After that, we all went to watch my younger nephew play hockey. I can hardly believe that hockey season has already started, but they were playing scrimmages to determine which level of team each kid should be on. I was pretty impressed at the skill level of some of those kids, but something tells me my nephew won't have a career in hockey. God Bless him, it appears that he has taken after his auntie Janice when it comes to sports. For most of the game, he was the kid on the outskirts of the players, standing with his stick upside down, looking up and counting the banners that hang from the rafters.
We also went to the farmer's market, which is one of my favorite things to do. We parked a ways a way out, walked through a park to get to the market and then spent a few hours wandering around.
I love this statue; but I wish I had photo shop, so that I could clear away the clutter in the background of this shot.

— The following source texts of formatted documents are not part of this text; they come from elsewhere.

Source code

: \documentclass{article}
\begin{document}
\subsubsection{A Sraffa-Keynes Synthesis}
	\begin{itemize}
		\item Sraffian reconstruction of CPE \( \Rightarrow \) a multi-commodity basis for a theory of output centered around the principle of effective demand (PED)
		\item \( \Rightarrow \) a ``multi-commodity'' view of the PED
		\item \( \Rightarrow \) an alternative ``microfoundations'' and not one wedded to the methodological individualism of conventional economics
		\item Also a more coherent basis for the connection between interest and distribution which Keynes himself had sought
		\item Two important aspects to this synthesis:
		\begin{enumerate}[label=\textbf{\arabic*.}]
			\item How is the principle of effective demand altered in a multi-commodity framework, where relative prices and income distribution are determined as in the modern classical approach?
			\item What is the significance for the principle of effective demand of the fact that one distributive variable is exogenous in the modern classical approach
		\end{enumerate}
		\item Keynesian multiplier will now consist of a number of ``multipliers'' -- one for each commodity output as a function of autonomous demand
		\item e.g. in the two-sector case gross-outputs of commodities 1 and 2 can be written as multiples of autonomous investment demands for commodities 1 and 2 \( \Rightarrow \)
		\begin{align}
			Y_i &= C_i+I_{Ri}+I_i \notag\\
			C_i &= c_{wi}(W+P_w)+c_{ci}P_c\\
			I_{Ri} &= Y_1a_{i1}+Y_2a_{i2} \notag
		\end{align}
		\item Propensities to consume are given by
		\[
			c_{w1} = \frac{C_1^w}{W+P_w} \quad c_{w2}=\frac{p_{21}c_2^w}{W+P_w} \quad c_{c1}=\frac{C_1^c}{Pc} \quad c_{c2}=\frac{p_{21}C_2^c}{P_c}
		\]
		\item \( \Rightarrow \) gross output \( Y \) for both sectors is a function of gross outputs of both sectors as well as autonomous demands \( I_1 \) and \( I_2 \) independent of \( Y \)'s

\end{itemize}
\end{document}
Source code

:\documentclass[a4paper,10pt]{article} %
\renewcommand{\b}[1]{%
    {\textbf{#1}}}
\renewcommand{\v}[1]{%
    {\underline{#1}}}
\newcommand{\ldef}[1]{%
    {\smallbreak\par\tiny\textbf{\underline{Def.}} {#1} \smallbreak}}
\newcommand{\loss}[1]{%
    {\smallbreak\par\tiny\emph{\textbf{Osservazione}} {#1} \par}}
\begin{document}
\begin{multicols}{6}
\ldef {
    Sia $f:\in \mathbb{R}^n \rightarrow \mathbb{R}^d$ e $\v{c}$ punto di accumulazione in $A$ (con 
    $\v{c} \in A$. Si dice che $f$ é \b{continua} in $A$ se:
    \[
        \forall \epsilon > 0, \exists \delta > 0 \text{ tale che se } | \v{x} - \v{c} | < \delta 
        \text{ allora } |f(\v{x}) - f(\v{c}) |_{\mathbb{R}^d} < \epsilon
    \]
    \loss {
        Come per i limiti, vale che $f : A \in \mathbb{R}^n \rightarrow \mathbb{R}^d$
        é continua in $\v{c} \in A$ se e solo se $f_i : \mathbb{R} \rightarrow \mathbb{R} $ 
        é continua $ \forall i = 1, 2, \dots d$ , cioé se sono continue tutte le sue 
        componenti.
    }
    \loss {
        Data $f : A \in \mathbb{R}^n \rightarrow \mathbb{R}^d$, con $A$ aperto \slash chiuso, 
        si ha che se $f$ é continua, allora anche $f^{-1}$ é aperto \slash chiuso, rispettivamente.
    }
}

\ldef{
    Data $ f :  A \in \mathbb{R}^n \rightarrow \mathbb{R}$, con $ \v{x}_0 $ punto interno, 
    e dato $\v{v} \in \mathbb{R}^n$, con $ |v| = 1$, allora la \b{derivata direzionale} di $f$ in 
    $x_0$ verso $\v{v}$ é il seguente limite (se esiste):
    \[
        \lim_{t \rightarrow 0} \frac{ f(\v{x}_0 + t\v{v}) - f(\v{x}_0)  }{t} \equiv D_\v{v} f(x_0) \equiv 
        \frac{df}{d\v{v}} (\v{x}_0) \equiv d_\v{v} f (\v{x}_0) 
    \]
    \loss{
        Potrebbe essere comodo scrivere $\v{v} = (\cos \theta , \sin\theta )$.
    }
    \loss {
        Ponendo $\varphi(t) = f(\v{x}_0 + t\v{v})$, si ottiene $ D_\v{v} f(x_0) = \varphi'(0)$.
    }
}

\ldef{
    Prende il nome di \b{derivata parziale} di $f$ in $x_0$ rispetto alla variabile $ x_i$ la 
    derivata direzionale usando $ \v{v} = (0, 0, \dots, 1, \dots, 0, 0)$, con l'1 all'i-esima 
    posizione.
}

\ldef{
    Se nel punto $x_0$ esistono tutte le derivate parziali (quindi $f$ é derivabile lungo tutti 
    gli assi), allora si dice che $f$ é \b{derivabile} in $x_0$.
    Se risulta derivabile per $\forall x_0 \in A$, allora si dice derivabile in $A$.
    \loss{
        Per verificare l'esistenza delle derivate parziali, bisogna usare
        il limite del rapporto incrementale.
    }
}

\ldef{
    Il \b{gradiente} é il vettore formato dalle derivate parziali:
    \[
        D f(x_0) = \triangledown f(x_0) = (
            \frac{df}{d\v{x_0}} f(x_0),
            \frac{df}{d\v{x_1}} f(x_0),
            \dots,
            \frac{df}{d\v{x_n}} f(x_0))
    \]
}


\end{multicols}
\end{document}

There was a huge selection in locally grown produce and crafts. I bought a buffalo horn walking stick for my nephew's upcoming birthday. It's as ugly as sin, but I know he'll love it. Then I stocked up on as much fresh produce as one person could possibly use. Green beans, fresh beets, peas, yellow zucchini, corn and these funky tomatoes.
They're called zebra tomatoes. A little chewier than most tomatoes, and quite a big sweeter. Yum.
Today I set out to use some of it, and made a big pot of corn soup. I started off with Pastor Ryan's recipe, but switched it up some. I like that he cooks so much by scratch, and that he isn't so hung up on using the exact recipe. I also thought it was brilliant to use the corn cobs to make stock.
I did like he said, and scraped the corn off of 8 cobs. I added about half a stick of butter (he used twice that), and baked it in the oven at 400 for about 45 minutes. While that was baking, I broke the cobs in two, tossed them into a pasta pot for easy staining, added 4 litres of water, a couple of whole garlic cloves, some spices (paprika, tumeric, fresh oragano and chives) and then let it simmer for a couple of hours before mixing it with the corn.
Because I like soups to be pretty substantial, I cut up a leak and 4 small potatoes and chucked them in. I let that simmer for about 20 minutes, and then used a submersible blender to chop/blend some of it together before adding a cup of half and half to the mix. I think it's safe to say that it could very well be the best corn soup I've ever made.